TASK TO CARRY OUT: Those lines of the following listing which contain the string "port" should be returned.
-- DATA SHOWN follows --
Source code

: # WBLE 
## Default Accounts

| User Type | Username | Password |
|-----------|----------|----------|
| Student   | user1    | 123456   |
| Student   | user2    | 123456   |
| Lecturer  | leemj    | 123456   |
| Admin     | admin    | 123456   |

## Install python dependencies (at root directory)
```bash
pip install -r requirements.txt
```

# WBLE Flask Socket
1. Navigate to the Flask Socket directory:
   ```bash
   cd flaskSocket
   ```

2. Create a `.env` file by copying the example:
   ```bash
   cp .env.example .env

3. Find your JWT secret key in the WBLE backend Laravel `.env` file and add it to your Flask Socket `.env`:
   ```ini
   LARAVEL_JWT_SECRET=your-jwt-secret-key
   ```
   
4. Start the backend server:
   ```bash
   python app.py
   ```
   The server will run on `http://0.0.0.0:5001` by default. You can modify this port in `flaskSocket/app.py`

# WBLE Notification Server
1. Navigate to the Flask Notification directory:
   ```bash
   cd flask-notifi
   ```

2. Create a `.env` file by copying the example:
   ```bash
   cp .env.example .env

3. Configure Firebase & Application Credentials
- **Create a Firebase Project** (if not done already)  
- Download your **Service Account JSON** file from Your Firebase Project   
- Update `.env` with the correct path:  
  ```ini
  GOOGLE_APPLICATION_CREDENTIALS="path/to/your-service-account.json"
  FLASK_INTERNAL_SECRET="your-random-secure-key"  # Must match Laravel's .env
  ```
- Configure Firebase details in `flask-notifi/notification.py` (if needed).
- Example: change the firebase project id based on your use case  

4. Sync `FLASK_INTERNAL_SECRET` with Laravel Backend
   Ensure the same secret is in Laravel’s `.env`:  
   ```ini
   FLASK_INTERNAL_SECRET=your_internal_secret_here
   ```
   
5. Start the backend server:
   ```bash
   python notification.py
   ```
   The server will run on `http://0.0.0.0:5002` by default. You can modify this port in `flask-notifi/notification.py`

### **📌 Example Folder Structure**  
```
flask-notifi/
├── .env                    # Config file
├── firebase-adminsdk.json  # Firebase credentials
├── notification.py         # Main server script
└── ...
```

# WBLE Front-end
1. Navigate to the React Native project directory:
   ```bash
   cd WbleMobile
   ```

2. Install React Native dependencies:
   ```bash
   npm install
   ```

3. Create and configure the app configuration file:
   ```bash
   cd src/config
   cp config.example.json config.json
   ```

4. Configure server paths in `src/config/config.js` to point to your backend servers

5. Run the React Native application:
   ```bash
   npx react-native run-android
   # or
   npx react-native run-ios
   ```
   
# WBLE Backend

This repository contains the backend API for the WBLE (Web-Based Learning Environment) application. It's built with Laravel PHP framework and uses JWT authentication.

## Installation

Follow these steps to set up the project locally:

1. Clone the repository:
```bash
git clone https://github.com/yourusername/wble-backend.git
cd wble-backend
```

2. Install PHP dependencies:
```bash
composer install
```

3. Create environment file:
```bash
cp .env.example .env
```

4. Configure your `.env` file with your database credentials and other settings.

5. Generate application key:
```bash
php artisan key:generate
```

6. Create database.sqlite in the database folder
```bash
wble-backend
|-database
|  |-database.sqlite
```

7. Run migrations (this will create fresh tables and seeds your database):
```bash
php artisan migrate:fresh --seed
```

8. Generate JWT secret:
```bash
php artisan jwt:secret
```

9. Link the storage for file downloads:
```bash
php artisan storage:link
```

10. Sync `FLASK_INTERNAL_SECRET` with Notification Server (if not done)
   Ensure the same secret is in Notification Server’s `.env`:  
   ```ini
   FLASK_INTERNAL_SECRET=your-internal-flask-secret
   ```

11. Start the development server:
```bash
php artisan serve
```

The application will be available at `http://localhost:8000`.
-- DATA SHOWN concluded --
EXPECTED ANSWER:
   The server will run on `http://0.0.0.0:5001` by default. You can modify this port in `flaskSocket/app.py`
   The server will run on `http://0.0.0.0:5002` by default. You can modify this port in `flask-notifi/notification.py`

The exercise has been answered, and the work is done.